BROWN BAG SEMINAR: Open Data: Making Connections for Better Science, Synthesis, and Service
The Interagency Ecological Program (IEP) is a consortium of State and federal agencies that has been conducting cooperative ecological investigations since the 1970s. The IEP relies upon multidisciplinary teams of agency, academic, nongovernmental organizations, and other scientists to conduct collaborative and scientifically sound monitoring, research, modeling, and synthesis efforts for various aspects of the aquatic ecosystem.

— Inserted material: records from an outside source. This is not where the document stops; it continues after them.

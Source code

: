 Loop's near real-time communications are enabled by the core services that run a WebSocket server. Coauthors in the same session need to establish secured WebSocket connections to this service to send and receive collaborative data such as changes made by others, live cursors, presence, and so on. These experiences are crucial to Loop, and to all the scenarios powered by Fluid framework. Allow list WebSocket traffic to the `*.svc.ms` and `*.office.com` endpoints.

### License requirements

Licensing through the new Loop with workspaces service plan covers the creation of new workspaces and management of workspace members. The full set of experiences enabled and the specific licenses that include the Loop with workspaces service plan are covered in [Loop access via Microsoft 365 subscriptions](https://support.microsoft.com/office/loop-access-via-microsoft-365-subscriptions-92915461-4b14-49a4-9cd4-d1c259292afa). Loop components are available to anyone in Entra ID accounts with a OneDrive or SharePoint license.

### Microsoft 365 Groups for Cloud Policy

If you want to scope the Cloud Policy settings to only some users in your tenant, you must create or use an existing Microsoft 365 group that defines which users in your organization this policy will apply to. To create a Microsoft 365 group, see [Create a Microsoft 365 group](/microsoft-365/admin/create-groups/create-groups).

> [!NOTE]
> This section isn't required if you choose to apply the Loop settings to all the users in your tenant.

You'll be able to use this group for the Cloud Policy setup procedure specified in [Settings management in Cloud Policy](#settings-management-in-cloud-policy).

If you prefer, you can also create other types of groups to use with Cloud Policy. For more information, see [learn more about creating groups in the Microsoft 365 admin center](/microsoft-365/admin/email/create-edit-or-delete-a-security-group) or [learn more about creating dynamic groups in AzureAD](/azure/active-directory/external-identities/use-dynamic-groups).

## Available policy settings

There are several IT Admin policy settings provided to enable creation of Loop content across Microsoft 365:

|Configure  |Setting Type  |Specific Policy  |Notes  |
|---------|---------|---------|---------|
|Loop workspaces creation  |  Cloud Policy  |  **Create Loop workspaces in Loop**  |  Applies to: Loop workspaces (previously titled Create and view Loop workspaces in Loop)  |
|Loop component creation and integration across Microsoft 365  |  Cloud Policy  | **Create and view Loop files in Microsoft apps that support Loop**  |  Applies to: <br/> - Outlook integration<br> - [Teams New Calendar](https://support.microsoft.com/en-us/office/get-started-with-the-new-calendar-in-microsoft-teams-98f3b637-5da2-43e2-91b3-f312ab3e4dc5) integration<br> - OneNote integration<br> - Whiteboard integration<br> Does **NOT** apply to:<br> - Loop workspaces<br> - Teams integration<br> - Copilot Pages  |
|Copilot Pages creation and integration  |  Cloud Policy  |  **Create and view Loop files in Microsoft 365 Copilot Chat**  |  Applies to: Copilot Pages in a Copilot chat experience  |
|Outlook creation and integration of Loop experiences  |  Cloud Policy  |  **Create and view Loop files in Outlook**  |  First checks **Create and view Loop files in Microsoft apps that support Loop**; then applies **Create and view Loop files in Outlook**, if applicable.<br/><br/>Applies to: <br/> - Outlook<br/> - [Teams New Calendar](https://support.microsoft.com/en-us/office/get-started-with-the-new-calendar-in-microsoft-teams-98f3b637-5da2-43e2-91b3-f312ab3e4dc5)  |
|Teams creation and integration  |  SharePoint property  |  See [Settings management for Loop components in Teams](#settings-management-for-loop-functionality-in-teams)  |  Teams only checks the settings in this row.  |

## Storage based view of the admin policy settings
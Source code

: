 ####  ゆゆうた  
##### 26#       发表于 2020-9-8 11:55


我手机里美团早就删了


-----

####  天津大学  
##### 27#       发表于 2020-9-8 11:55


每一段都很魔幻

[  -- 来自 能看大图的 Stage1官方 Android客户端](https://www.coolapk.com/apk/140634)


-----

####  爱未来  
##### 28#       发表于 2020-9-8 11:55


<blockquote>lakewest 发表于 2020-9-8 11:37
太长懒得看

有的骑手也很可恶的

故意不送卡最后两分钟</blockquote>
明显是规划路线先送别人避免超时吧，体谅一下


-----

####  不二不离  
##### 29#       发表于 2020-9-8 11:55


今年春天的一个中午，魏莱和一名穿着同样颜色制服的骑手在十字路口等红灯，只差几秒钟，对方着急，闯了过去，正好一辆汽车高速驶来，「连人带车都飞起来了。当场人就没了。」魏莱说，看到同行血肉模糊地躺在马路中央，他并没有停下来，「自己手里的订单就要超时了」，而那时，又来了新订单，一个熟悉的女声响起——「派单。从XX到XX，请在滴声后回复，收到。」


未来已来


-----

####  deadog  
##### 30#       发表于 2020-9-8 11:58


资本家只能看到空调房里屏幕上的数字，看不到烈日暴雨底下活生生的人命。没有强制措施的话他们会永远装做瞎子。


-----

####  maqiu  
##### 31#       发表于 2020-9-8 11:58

Dr. Vanessa Tobias a mathematical statistician for the US Fish & Wildlife Service; at the time of this brown bag seminar, she was a senior environmental scientist at the California Department of Fish and Wildlife and the chair of the Interagency Ecological Program’s Data Utilization Workgroup. Her research focuses on answering scientific questions that inform management and restoration of coastal and estuarine ecosystems. In this first presentation of the series, she discusses the benefits, considerations, and challenges of implementing open data.
OPEN DATA DEFINED
What is open data? Dr. Tobias gave four parameters:
- Open data is available: this means that someone can get to your data if they want to use it or look at it and check it out.
- Open data is discoverable: this means if someone searches for it, they can find it.
- Open data is understandable: this means it has documentation that’s sufficient for people to understand what’s included in your data, such as how was it collected and what kind of fields are in your data.
- Open data is reusable: this refers to the permission that is granted for people have to use your data for different purposes.
Generally, open data is available, discoverable, understandable, and reusable, but in practice, it could be in a range of different states. “It’s not just open or closed,” she said. “It’s really a whole spectrum ranging from completely closed where you’re not sharing it with anybody (this data is mine and mine alone) all the way to anyone can use it.”
Access: Who has access to the data can range from closed (such as only within the lab or the agency) to completely open where anybody can access and use the data. Somewhere in the middle is perhaps the data is only available by email request.
Reuse: The range of permission to reuse data goes from not allowing the data to be reused at all to putting it in the public domain so anyone can reuse it. Somewhere in the middle might be restrictions that the data can only be used for public uses; commercial use is not allowed.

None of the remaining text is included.